Cilantro is a piece of software that allows the modular construction of blockchains. It is the piece of the puzzle that allows rapid development of decentralized systems while not restricting the possibilities of what said system can do. Lamden’s main deployment of Cilantro is for atomic swaps via the Clove protocol. This deployment is what holds the Lamden Tau coin and is what our first decentralized application will be for the public.
What this deployment serves is two purposes: one, provide free and fast transactions and atomic swaps to introduce true interoperability to the crypto space in a way that is not controlled by a singular party, and two, demonstrate a successful deployment of the Lamden suite to create a brand new blockchain application.
Cilantro is an enterprise level blockchain that is focused on high throughput and scalability. Cilantro can process thousands of transactions per second and incorporates a smart contract language called Seneca to provide advanced user functionality. Features such as staking and anti-spam measures are also included out of the box.
Cilantro is built utilizing the ZeroMQ messaging platform. ZMQ is respected networking library that provides advanced socket functionality and several useful message patterns that work well in an asynchronous framework. The Cilantro network consists of individuals transacting on the network alongside three key types of participants: the masternodes, the witnesses, and the delegates. Each of these three are integral to the network and are described in more detail below.
Masternodes serve as the entry point into the Cilantro network and publish transactions sent from individual nodes on the network.

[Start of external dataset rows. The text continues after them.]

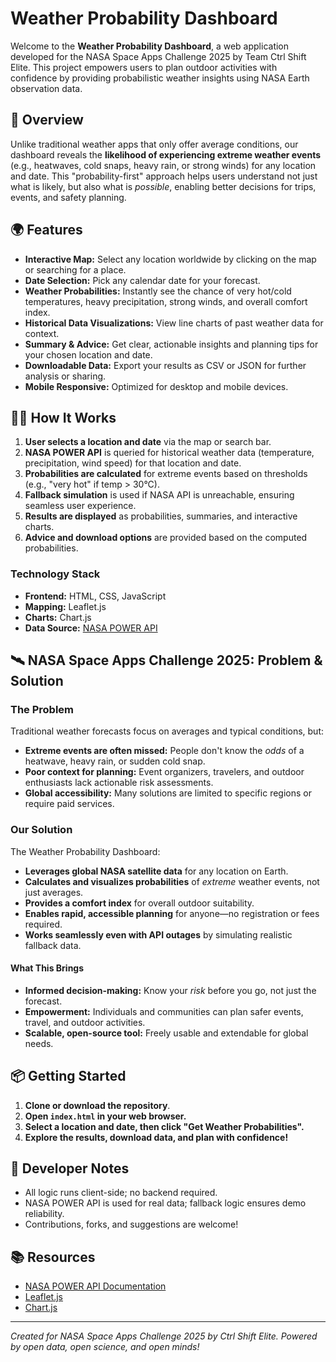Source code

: # Weather Probability Dashboard

Welcome to the **Weather Probability Dashboard**, a web application developed for the NASA Space Apps Challenge 2025 by Team Ctrl Shift Elite. This project empowers users to plan outdoor activities with confidence by providing probabilistic weather insights using NASA Earth observation data.

## 🚀 Overview

Unlike traditional weather apps that only offer average conditions, our dashboard reveals the **likelihood of experiencing extreme weather events** (e.g., heatwaves, cold snaps, heavy rain, or strong winds) for any location and date. This "probability-first" approach helps users understand not just what is likely, but also what is *possible*, enabling better decisions for trips, events, and safety planning.

## 🌍 Features

- **Interactive Map:** Select any location worldwide by clicking on the map or searching for a place.
- **Date Selection:** Pick any calendar date for your forecast.
- **Weather Probabilities:** Instantly see the chance of very hot/cold temperatures, heavy precipitation, strong winds, and overall comfort index.
- **Historical Data Visualizations:** View line charts of past weather data for context.
- **Summary & Advice:** Get clear, actionable insights and planning tips for your chosen location and date.
- **Downloadable Data:** Export your results as CSV or JSON for further analysis or sharing.
- **Mobile Responsive:** Optimized for desktop and mobile devices.

## 🧑‍💻 How It Works

1. **User selects a location and date** via the map or search bar.
2. **NASA POWER API** is queried for historical weather data (temperature, precipitation, wind speed) for that location and date.
3. **Probabilities are calculated** for extreme events based on thresholds (e.g., "very hot" if temp > 30°C).
4. **Fallback simulation** is used if NASA API is unreachable, ensuring seamless user experience.
5. **Results are displayed** as probabilities, summaries, and interactive charts.
6. **Advice and download options** are provided based on the computed probabilities.

### Technology Stack

- **Frontend:** HTML, CSS, JavaScript
- **Mapping:** Leaflet.js
- **Charts:** Chart.js
- **Data Source:** [NASA POWER API](https://power.larc.nasa.gov/docs/)

## 🛰️ NASA Space Apps Challenge 2025: Problem & Solution

### The Problem

Traditional weather forecasts focus on averages and typical conditions, but:
- **Extreme events are often missed:** People don't know the *odds* of a heatwave, heavy rain, or sudden cold snap.
- **Poor context for planning:** Event organizers, travelers, and outdoor enthusiasts lack actionable risk assessments.
- **Global accessibility:** Many solutions are limited to specific regions or require paid services.

### Our Solution

The Weather Probability Dashboard:
- **Leverages global NASA satellite data** for any location on Earth.
- **Calculates and visualizes probabilities** of *extreme* weather events, not just averages.
- **Provides a comfort index** for overall outdoor suitability.
- **Enables rapid, accessible planning** for anyone—no registration or fees required.
- **Works seamlessly even with API outages** by simulating realistic fallback data.

#### What This Brings

- **Informed decision-making:** Know your *risk* before you go, not just the forecast.
- **Empowerment:** Individuals and communities can plan safer events, travel, and outdoor activities.
- **Scalable, open-source tool:** Freely usable and extendable for global needs.

## 📦 Getting Started

1. **Clone or download the repository**.
2. **Open `index.html` in your web browser.**
3. **Select a location and date, then click "Get Weather Probabilities".**
4. **Explore the results, download data, and plan with confidence!**

## 📝 Developer Notes

- All logic runs client-side; no backend required.
- NASA POWER API is used for real data; fallback logic ensures demo reliability.
- Contributions, forks, and suggestions are welcome!

## 📚 Resources

- [NASA POWER API Documentation](https://power.larc.nasa.gov/docs/)
- [Leaflet.js](https://leafletjs.com/)
- [Chart.js](https://www.chartjs.org/)

---

*Created for NASA Space Apps Challenge 2025 by Ctrl Shift Elite. Powered by open data, open science, and open minds!*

Masternodes are crucial security actors and stake 100,000+ TAU in order to obtain masternode status. They are inherently altruistic and providing a service in order for the blockchain to provide such high throughput. They also support the cold storage of the transaction database once consumption is done by the network. They have no say as to what is 'right,' as governance is ultimately up to the network. However, they can monitor the behavior of nodes and tell the network who is misbehaving.
Witnesses exist primarily to check the validity of proofs of transactions sent out by masternodes. They subscribe to masternodes on the network, confirm the hashcash style proof provided by the sender is valid, and then go ahead and pass the transaction along to delegates to include in a block. They will also facilitate transactions that include stake reserves being spent by users staking on the network. They vote on which delegates will makeup the set of validators at a point in time.
Delegates bundle up transactions into blocks and are rewarded with TAU for their actions. They receive approved transactions from witnesses and broadcast blocks based on a 1 second or 10,000 transaction limit per block. A group of delegates exchange signed merkle hashes of transactions in order to establish consensus. They also act as executors of the smart contracts passed along in non-standard transactions and are critical to the Cilantro security model.
Cilantro is in a very activate state of development so be sure to pull often ;)
Highly recommended to be in an 3.6+ Python environment to ensure all dependencies play nice. Also be sure to run cilantro in a separate virtual environment to not affect other Python builds on your machine.
Currently supported on Linux and macOS. Some dependencies are not available on Windows but Windows support will come in the near future.
git clone https://github.com/Lamden/cilantro.git
cd/to/cilantro
pip3 install -r requirements.txt
mkdir logs
Now you're all set to get up and running! Poke around and have some fun.